Collected data ▸
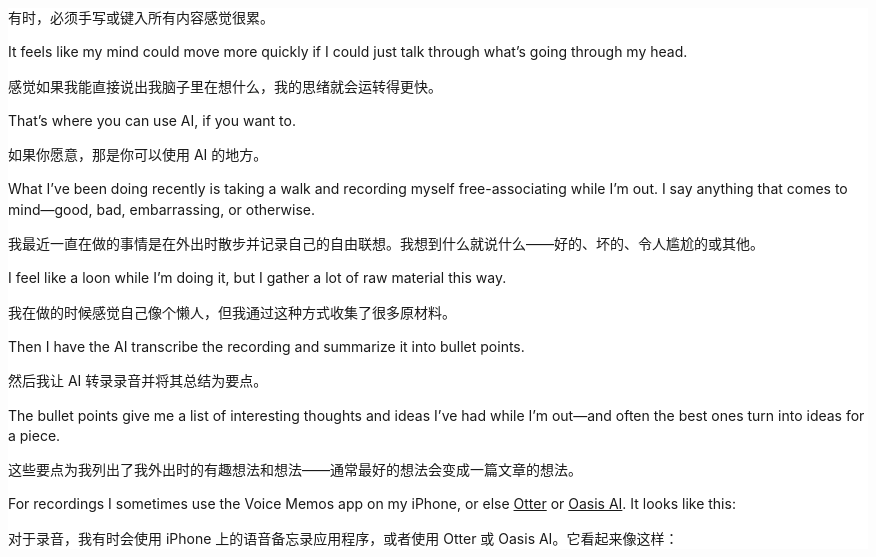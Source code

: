 有时，必须手写或键入所有内容感觉很累。  

It feels like my mind could move more quickly if I could just talk through what’s going through my head.  

感觉如果我能直接说出我脑子里在想什么，我的思绪就会运转得更快。

That’s where you can use AI, if you want to.  

如果你愿意，那是你可以使用 AI 的地方。

What I’ve been doing recently is taking a walk and recording myself free-associating while I’m out. I say anything that comes to mind—good, bad, embarrassing, or otherwise.  

我最近一直在做的事情是在外出时散步并记录自己的自由联想。我想到什么就说什么——好的、坏的、令人尴尬的或其他。  

I feel like a loon while I’m doing it, but I gather a lot of raw material this way.  

我在做的时候感觉自己像个懒人，但我通过这种方式收集了很多原材料。

Then I have the AI transcribe the recording and summarize it into bullet points.  

然后我让 AI 转录录音并将其总结为要点。  

The bullet points give me a list of interesting thoughts and ideas I’ve had while I’m out—and often the best ones turn into ideas for a piece.  

这些要点为我列出了我外出时的有趣想法和想法——通常最好的想法会变成一篇文章的想法。

For recordings I sometimes use the Voice Memos app on my iPhone, or else [Otter](https://otter.ai/) or [Oasis AI](https://twitter.com/theoasisAI). It looks like this:  

对于录音，我有时会使用 iPhone 上的语音备忘录应用程序，或者使用 Otter 或 Oasis AI。它看起来像这样：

About this exercise ▸ Your response should consist solely of the lines from the one containing "I feel like" to the end of the entries, both ends included, exactly as they appear.

Final answer ▸
I feel like a loon while I’m doing it, but I gather a lot of raw material this way.  

我在做的时候感觉自己像个懒人，但我通过这种方式收集了很多原材料。

Then I have the AI transcribe the recording and summarize it into bullet points.  

然后我让 AI 转录录音并将其总结为要点。  

The bullet points give me a list of interesting thoughts and ideas I’ve had while I’m out—and often the best ones turn into ideas for a piece.  

这些要点为我列出了我外出时的有趣想法和想法——通常最好的想法会变成一篇文章的想法。

For recordings I sometimes use the Voice Memos app on my iPhone, or else [Otter](https://otter.ai/) or [Oasis AI](https://twitter.com/theoasisAI). It looks like this:  

对于录音，我有时会使用 iPhone 上的语音备忘录应用程序，或者使用 Otter 或 Oasis AI。它看起来像这样：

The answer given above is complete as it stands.